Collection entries

-=-=-

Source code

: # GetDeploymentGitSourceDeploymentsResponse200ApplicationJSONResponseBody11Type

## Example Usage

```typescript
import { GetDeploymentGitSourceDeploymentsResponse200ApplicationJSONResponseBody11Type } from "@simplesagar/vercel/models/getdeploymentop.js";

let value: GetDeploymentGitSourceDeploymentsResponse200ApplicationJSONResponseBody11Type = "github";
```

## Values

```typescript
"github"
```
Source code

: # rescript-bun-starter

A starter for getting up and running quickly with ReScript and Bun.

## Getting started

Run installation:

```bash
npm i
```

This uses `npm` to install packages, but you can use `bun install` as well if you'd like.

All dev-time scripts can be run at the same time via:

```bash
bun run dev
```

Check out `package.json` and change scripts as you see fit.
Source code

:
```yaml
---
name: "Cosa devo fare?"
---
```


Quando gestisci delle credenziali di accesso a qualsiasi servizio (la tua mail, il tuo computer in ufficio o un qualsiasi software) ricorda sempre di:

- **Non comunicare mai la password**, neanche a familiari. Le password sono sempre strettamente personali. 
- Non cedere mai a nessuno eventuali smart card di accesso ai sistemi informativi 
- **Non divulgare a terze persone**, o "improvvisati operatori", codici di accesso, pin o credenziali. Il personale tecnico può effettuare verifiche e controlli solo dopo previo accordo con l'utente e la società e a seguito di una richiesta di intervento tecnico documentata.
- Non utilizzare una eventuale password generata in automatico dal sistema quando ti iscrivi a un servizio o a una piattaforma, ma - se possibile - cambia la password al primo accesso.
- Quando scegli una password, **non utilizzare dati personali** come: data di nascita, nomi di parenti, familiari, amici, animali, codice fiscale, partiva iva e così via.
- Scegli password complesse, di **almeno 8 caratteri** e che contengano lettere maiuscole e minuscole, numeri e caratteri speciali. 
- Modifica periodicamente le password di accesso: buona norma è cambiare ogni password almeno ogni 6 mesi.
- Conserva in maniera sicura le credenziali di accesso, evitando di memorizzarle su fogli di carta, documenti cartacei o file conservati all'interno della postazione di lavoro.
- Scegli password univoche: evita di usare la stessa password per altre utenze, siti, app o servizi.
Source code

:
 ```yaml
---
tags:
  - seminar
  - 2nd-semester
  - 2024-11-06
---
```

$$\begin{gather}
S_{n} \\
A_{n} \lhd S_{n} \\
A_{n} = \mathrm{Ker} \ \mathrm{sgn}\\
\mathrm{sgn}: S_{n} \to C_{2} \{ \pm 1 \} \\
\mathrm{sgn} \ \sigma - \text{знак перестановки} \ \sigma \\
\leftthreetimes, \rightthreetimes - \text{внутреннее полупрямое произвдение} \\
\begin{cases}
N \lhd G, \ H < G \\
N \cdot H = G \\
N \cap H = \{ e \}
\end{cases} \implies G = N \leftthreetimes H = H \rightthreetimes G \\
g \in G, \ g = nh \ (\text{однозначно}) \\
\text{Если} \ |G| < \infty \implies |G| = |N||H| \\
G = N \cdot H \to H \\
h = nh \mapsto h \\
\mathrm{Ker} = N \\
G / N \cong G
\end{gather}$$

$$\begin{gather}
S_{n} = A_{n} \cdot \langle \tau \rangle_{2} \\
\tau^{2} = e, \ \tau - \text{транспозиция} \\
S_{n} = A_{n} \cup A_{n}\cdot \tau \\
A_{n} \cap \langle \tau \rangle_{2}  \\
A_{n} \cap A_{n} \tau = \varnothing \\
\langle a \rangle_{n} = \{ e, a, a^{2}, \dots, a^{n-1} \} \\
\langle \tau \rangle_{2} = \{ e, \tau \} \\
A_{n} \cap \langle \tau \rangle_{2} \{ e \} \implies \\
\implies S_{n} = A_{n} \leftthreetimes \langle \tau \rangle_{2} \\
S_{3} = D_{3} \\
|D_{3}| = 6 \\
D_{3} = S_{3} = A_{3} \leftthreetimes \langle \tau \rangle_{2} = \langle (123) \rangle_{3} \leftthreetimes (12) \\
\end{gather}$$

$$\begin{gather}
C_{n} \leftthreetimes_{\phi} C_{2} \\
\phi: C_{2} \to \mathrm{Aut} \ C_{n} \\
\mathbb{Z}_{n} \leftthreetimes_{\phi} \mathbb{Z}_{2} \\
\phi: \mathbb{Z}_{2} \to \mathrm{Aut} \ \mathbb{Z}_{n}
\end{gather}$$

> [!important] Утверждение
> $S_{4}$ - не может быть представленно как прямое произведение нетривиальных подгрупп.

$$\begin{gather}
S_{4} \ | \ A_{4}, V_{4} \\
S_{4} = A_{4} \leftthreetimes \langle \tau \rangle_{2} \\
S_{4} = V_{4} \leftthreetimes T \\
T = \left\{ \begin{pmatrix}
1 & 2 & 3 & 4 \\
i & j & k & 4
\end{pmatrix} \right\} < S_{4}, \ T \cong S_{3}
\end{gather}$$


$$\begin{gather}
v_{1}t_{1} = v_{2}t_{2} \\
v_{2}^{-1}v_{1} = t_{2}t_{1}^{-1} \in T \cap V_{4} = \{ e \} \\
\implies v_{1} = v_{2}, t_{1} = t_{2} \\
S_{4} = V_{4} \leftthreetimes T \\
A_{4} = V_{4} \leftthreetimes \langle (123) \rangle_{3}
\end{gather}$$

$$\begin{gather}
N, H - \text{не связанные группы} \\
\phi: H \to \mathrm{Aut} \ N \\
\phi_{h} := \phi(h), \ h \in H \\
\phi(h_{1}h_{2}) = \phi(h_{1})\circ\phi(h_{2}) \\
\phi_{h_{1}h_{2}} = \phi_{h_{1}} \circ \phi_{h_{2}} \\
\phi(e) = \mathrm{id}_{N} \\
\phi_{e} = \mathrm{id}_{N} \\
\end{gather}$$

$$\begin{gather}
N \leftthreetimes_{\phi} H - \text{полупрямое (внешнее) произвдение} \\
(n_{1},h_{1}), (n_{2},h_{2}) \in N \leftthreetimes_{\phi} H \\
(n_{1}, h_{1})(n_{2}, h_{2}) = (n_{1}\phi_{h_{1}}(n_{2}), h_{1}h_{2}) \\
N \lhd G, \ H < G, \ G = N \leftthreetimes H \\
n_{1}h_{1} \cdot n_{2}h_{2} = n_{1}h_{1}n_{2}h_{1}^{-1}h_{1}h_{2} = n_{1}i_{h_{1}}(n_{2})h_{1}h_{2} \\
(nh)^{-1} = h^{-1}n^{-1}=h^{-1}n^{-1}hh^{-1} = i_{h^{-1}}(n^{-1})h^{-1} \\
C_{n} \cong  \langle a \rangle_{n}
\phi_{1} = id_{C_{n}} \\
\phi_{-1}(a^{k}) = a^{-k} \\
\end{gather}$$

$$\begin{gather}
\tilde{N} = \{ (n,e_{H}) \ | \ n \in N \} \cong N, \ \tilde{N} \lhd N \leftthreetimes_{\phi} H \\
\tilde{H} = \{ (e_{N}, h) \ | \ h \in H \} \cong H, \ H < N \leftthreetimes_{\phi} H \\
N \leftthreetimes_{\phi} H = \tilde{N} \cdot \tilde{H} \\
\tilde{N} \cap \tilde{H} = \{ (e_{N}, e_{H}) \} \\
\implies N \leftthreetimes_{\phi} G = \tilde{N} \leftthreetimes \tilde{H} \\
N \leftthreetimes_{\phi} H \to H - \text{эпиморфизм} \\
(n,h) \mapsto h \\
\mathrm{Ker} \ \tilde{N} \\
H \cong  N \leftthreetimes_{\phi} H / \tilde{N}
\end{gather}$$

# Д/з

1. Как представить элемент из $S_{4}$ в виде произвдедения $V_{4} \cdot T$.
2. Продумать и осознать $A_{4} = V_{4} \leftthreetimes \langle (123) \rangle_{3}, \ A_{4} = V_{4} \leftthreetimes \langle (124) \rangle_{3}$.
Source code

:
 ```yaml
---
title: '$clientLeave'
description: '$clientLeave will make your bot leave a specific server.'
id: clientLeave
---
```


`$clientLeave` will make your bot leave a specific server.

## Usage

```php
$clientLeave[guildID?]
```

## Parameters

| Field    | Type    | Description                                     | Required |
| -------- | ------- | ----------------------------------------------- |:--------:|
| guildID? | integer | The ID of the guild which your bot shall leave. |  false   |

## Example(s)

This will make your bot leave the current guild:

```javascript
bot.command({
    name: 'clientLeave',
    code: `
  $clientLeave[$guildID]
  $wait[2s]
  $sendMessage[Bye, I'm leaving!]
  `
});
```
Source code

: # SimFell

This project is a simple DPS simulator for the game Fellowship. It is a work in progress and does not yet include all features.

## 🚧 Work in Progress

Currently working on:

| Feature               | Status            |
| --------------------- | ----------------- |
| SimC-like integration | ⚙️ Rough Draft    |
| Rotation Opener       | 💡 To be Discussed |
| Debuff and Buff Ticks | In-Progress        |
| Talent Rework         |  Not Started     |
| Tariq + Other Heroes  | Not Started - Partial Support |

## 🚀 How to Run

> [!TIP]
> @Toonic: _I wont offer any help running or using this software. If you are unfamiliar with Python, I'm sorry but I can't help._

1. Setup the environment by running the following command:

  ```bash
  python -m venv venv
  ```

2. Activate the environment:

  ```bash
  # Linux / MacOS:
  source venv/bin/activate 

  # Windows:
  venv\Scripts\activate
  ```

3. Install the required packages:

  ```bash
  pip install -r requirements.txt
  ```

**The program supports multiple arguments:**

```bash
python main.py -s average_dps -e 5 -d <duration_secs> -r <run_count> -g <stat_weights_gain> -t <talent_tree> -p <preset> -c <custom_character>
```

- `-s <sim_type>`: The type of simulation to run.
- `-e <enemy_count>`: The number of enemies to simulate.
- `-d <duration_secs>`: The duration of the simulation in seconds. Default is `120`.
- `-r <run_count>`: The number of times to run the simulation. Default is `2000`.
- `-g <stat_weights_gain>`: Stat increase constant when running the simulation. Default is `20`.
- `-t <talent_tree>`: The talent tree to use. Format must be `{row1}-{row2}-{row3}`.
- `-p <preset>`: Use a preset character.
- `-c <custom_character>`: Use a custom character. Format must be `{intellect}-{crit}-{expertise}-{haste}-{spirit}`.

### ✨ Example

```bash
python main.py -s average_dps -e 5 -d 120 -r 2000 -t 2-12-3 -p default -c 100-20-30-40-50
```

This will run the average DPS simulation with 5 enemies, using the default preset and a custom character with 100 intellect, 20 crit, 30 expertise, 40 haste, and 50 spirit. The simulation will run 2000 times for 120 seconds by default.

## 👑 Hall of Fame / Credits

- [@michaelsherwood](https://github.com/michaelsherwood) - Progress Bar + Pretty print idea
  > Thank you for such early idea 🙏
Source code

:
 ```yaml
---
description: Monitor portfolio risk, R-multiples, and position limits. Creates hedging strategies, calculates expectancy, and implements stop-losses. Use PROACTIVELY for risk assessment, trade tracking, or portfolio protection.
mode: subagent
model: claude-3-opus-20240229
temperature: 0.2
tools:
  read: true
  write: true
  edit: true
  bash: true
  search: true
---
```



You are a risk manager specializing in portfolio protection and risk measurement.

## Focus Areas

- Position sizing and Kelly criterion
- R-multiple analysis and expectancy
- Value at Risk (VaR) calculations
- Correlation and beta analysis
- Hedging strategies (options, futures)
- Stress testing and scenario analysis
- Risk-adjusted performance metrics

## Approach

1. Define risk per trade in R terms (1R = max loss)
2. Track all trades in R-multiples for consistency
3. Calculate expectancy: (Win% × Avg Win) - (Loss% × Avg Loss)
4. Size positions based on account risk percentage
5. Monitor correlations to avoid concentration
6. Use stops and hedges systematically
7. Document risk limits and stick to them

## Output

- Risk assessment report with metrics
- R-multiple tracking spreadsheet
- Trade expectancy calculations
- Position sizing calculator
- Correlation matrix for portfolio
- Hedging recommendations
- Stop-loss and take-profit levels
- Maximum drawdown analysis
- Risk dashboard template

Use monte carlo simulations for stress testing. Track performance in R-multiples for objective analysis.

-=-=-

WORK TASK » Restate, please, word for word the span of records running from the first line to the line bearing "- Quando scegli", both included, and nothing outside it.

ANSWER TO THE EXERCISE »
Source code

: # GetDeploymentGitSourceDeploymentsResponse200ApplicationJSONResponseBody11Type

## Example Usage

```typescript
import { GetDeploymentGitSourceDeploymentsResponse200ApplicationJSONResponseBody11Type } from "@simplesagar/vercel/models/getdeploymentop.js";

let value: GetDeploymentGitSourceDeploymentsResponse200ApplicationJSONResponseBody11Type = "github";
```

## Values

```typescript
"github"
```
Source code

: # rescript-bun-starter

A starter for getting up and running quickly with ReScript and Bun.

## Getting started

Run installation:

```bash
npm i
```

This uses `npm` to install packages, but you can use `bun install` as well if you'd like.

All dev-time scripts can be run at the same time via:

```bash
bun run dev
```

Check out `package.json` and change scripts as you see fit.
Source code

:
```yaml
---
name: "Cosa devo fare?"
---
```


Quando gestisci delle credenziali di accesso a qualsiasi servizio (la tua mail, il tuo computer in ufficio o un qualsiasi software) ricorda sempre di:

- **Non comunicare mai la password**, neanche a familiari. Le password sono sempre strettamente personali. 
- Non cedere mai a nessuno eventuali smart card di accesso ai sistemi informativi 
- **Non divulgare a terze persone**, o "improvvisati operatori", codici di accesso, pin o credenziali. Il personale tecnico può effettuare verifiche e controlli solo dopo previo accordo con l'utente e la società e a seguito di una richiesta di intervento tecnico documentata.
- Non utilizzare una eventuale password generata in automatico dal sistema quando ti iscrivi a un servizio o a una piattaforma, ma - se possibile - cambia la password al primo accesso.
- Quando scegli una password, **non utilizzare dati personali** come: data di nascita, nomi di parenti, familiari, amici, animali, codice fiscale, partiva iva e così via.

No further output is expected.